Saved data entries
========
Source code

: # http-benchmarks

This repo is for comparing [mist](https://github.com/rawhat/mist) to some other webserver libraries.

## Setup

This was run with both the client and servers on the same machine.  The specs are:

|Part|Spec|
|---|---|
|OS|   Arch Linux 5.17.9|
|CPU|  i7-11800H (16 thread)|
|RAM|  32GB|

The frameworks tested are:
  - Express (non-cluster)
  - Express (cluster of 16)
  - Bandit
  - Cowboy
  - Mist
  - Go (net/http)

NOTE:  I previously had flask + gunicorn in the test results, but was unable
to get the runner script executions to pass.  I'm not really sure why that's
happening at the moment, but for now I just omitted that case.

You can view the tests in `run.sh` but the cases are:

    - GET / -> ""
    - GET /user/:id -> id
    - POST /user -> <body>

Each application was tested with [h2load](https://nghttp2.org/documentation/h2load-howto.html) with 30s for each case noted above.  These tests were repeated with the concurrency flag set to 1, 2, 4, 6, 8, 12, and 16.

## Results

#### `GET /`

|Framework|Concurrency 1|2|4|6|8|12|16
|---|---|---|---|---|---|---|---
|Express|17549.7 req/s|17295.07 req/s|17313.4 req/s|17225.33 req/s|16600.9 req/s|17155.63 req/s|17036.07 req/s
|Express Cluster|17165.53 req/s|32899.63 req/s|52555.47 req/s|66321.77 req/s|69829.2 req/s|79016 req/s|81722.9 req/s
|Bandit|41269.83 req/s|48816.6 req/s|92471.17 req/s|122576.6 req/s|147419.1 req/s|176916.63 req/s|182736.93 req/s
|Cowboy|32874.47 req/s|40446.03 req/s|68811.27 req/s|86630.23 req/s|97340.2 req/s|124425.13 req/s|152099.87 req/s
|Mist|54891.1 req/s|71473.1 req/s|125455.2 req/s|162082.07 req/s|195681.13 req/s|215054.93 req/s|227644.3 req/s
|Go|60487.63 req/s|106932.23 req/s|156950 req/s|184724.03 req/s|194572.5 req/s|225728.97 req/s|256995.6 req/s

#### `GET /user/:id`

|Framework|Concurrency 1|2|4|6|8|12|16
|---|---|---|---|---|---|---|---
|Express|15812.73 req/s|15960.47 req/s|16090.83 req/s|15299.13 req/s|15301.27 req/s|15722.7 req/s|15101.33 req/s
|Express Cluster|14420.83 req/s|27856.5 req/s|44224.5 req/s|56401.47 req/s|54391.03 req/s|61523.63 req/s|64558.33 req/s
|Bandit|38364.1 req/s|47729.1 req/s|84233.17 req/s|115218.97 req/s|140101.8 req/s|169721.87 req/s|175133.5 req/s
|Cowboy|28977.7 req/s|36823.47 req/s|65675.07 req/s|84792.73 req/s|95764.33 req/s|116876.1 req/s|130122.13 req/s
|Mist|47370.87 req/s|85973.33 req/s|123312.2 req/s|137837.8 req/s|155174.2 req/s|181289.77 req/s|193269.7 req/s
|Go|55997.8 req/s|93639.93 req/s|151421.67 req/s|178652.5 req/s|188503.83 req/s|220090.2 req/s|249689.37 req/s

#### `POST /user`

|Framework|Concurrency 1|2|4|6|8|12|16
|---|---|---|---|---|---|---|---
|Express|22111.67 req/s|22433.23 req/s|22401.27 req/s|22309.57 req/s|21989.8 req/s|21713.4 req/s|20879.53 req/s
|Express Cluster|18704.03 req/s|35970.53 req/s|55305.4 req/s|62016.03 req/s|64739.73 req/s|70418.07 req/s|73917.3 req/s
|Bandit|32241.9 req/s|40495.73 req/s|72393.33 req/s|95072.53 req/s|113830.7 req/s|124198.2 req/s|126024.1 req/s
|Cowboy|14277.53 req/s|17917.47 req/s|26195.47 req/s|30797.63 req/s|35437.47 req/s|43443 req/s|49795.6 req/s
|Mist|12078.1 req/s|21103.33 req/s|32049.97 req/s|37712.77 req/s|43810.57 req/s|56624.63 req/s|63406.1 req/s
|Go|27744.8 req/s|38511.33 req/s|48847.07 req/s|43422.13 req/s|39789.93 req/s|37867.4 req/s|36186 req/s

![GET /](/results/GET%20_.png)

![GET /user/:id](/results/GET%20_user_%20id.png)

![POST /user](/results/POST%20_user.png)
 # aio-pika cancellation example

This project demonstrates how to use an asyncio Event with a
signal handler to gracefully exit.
========
[Task brief]: Go through the records. Copy each line where "This" appears.

[Reply to the task]:
This repo is for comparing [mist](https://github.com/rawhat/mist) to some other webserver libraries.
This was run with both the client and servers on the same machine.  The specs are:
This project demonstrates how to use an asyncio Event with a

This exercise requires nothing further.